Suatu hari di dalam ruangan saya
yang sejuk tiba-tiba muncul bidadari Fakultas Dharma Duta, yang dengan
lembutnya membuka pintu dan mengatakan akan menghadap bapak Ketua LPM IHDN
Denpasar. Saya tertegun melihat body semampainya duduk didepan meja, dan begitu
terpesona mendengar untaian kata yang keluar dari mulutnya. “Maaf pak Ketut
saya mohon bisa membuat tulisan,
tulisannya tentang pengalaman spiritual pejabat muda”. “Pejabat muda?” Waduh
akhirnya ada yang mengatakan kebenaran bahwa saya itu memang masih muda. “Iya
Ibu, kalau sama ibu Yuli saya pasti menurut, pasti akan saya buatkan, ini semua
hanya untuk ibu Yuli”. Itulah jawaban pamungkas saya.
Setelah sang bidadari keluar
ruangan, saya mulai merenung apakah saya memiliki pengalaman spiritual. Rasanya
saya bukan orang spiritual, apalagi penganut spiritual. Cuma saya teringat
diskusi di kelas sewaktu kuliah S3 di Bandung, yakni mengenai artikel berjudul
“Religious Factors and Hippocampal Atrophy in Late Life”, yang melaporkan
hasil-hasil suatu penelitian klinis (memakai manusia sebagai objek-objek yang
diteliti, tidak hanya berdasarkan teori-teori), dimana penelitian tersebut
mencoba untuk menemukan hubungan antara struktur dan volume neuroanatomi dalam
otak manusia dan pengalaman-pengalaman keagamaan yang mengubah kehidupan
seseorang, pelatihan-pelatihan spiritual, dan keanggotaan dalam komunitas
keagamaan. Hasil diskusi tersebut menyimpulkan bahwa pengalaman spiritual bisa
berlangsung bahkan dengan sangat intens karena organ otak manusia memang
memiliki berbagai kemampuan neural untuk menimbulkan pengalaman-pengalaman itu.
Semua pengalaman spiritual dengan demikian terhubung sangat kuat, hard-wired,
dengan neuron-neuron dalam organ otak; atau sebaliknya, otak manusia hard-wired
dengan pengalaman spiritual.
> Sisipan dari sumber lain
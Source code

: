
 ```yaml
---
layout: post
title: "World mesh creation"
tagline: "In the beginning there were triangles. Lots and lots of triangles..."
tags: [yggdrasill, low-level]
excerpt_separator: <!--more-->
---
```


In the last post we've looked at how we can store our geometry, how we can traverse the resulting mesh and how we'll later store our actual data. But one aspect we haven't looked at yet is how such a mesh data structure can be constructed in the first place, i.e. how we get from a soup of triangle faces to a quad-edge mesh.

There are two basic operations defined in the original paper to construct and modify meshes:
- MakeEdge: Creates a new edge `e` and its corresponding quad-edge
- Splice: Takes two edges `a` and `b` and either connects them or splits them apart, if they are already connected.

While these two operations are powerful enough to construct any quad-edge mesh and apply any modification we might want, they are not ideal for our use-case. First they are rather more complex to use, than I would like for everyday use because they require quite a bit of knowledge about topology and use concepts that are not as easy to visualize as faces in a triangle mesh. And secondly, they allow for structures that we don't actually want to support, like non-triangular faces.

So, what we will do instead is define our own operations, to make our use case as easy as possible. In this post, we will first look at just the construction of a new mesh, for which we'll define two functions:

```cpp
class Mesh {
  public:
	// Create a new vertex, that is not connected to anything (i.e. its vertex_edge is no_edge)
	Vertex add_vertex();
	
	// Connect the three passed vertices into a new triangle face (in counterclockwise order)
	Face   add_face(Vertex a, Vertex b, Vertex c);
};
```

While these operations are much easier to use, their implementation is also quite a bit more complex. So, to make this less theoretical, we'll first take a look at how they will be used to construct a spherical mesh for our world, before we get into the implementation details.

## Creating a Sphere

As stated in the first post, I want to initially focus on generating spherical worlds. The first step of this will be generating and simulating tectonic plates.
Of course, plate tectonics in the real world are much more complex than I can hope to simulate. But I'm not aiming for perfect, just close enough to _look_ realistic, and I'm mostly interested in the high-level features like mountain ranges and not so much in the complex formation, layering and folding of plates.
Karena semua orang memiliki neuroanatomi dalam
otaknya, maka pasti pernah memiliki pengalaman spiritual termasuk saya sendiri.
Dengan tugas menulis ini membuat
saya mulai mengingat-ingat pengalaman mana yang terkategori pengalaman
spiritual, apalagi tulisan tentang pengalaman ini akan banyak di baca oleh
banyak teman sejawat serta mahasiswa. Setelah merenung dan selesai meminum kopi
buatan staf plus membuka facebook, akhirnya saya mendapat inspirasi pengalaman
spiritual yang saya bisa tulis. Iya… pengalaman ini saya kategorikan spiritual
karena tidak hanya bersifat sekala tetapi juga ada unsur niskala. Pengalaman
ini terjadi di suatu malam lebih dari 10 tahun lalu, ketika saya dinyatakan
lulus dan di wisuda tepatnya tanggal 8 September 2004, bermimpi melihat bulan
dan mampu menyentuhnya. Saat itu saya tidak terlalu menghiraukan karena memang
tidak tahu artinya, namun setelah beberapa hari akhirnya mimpi ini saya
ceritakan sama “memek” di Ulakan.
Berselang sebulan, saya mendapat
informasi bahwa STAHN Denpasar, almamater saya membuka lowongan pengangkatan
CPNS untuk Dosen. Tanpa berpikir panjang saya bersama-sama teman sekelas
seperti Dr (Cand) Kadek Aria Prima Dewi PF, S.Ag., M.Pd. dan Jero Gede Rai
Parsua, S.Ag., M.Pd. memasukkan lamaran. Ketika memiliki kesempatan pulang
kampung saya menceritakan lamaran dosen ini kepada ibu “memek”. Ketika itu ibu
“memek” saya mengatakan bahwa saya pasti akan lulus, kira –kira beliau berkata
“Tut jeg pasti lulus ne”. “dadi keto mek” tanya saya. “Nah memek yakin sajan,
dibi ‘memek’ maan ngipi patuh ajak ane ortangang tut ipidan”. Setelah sebulan
berlalu, saya mengikuti Test Tertulis dengan keyakinan penuh pasti akan lulus.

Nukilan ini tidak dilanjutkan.